**Problem to solve**
Would you please copy every line from the records that contains the word "metadata"?
Data shown Start Marker
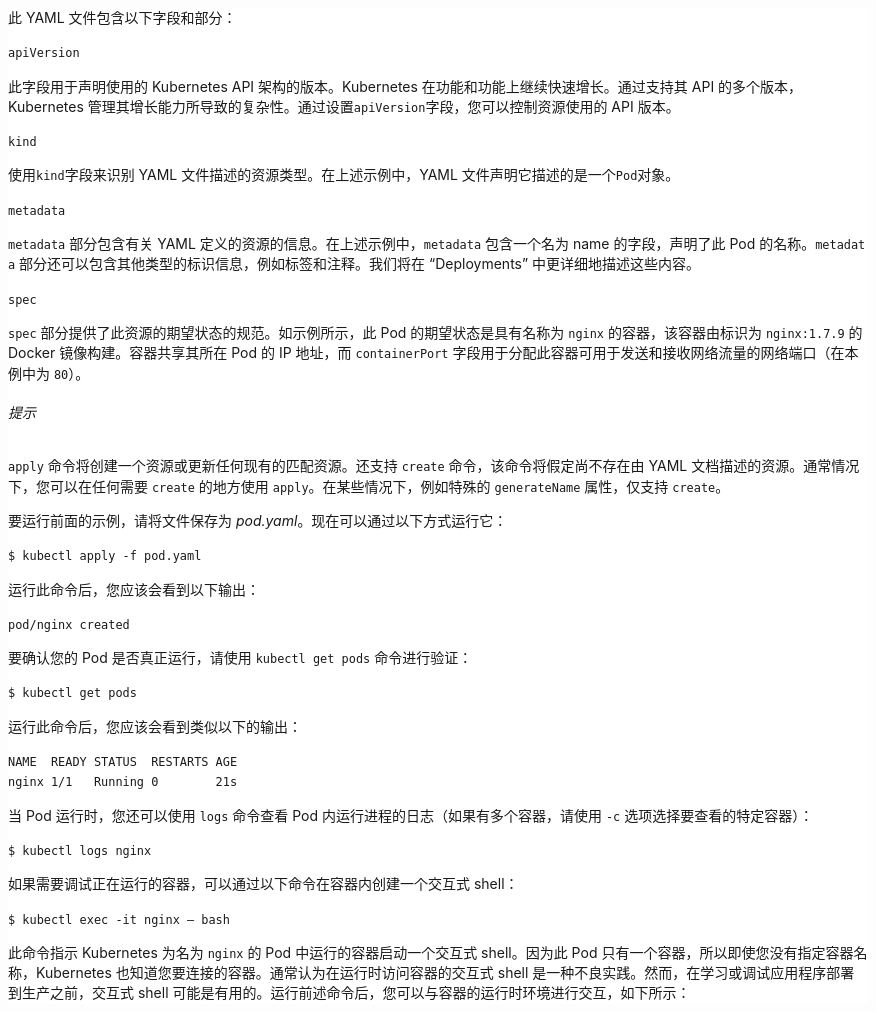 此 YAML 文件包含以下字段和部分：

`apiVersion`

此字段用于声明使用的 Kubernetes API 架构的版本。Kubernetes 在功能和功能上继续快速增长。通过支持其 API 的多个版本，Kubernetes 管理其增长能力所导致的复杂性。通过设置`apiVersion`字段，您可以控制资源使用的 API 版本。

`kind`

使用`kind`字段来识别 YAML 文件描述的资源类型。在上述示例中，YAML 文件声明它描述的是一个`Pod`对象。

`metadata`

`metadata` 部分包含有关 YAML 定义的资源的信息。在上述示例中，`metadata` 包含一个名为 name 的字段，声明了此 Pod 的名称。`metadata` 部分还可以包含其他类型的标识信息，例如标签和注释。我们将在 “Deployments” 中更详细地描述这些内容。

`spec`

`spec` 部分提供了此资源的期望状态的规范。如示例所示，此 Pod 的期望状态是具有名称为 `nginx` 的容器，该容器由标识为 `nginx:1.7.9` 的 Docker 镜像构建。容器共享其所在 Pod 的 IP 地址，而 `containerPort` 字段用于分配此容器可用于发送和接收网络流量的网络端口（在本例中为 `80`）。

###### 提示

`apply` 命令将创建一个资源或更新任何现有的匹配资源。还支持 `create` 命令，该命令将假定尚不存在由 YAML 文档描述的资源。通常情况下，您可以在任何需要 `create` 的地方使用 `apply`。在某些情况下，例如特殊的 `generateName` 属性，仅支持 `create`。

要运行前面的示例，请将文件保存为 *pod.yaml*。现在可以通过以下方式运行它：

```
$ kubectl apply -f pod.yaml
```

运行此命令后，您应该会看到以下输出：

```
pod/nginx created
```

要确认您的 Pod 是否真正运行，请使用 `kubectl get pods` 命令进行验证：

```
$ kubectl get pods
```

运行此命令后，您应该会看到类似以下的输出：

```
NAME  READY STATUS  RESTARTS AGE
nginx 1/1   Running 0        21s
```

当 Pod 运行时，您还可以使用 `logs` 命令查看 Pod 内运行进程的日志（如果有多个容器，请使用 `-c` 选项选择要查看的特定容器）：

```
$ kubectl logs nginx
```

如果需要调试正在运行的容器，可以通过以下命令在容器内创建一个交互式 shell：

```
$ kubectl exec -it nginx – bash
```

此命令指示 Kubernetes 为名为 `nginx` 的 Pod 中运行的容器启动一个交互式 shell。因为此 Pod 只有一个容器，所以即使您没有指定容器名称，Kubernetes 也知道您要连接的容器。通常认为在运行时访问容器的交互式 shell 是一种不良实践。然而，在学习或调试应用程序部署到生产之前，交互式 shell 可能是有用的。运行前述命令后，您可以与容器的运行时环境进行交互，如下所示：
Data shown End Marker
**Response for this exercise**
`metadata`
`metadata` 部分包含有关 YAML 定义的资源的信息。在上述示例中，`metadata` 包含一个名为 name 的字段，声明了此 Pod 的名称。`metadata` 部分还可以包含其他类型的标识信息，例如标签和注释。我们将在 “Deployments” 中更详细地描述这些内容。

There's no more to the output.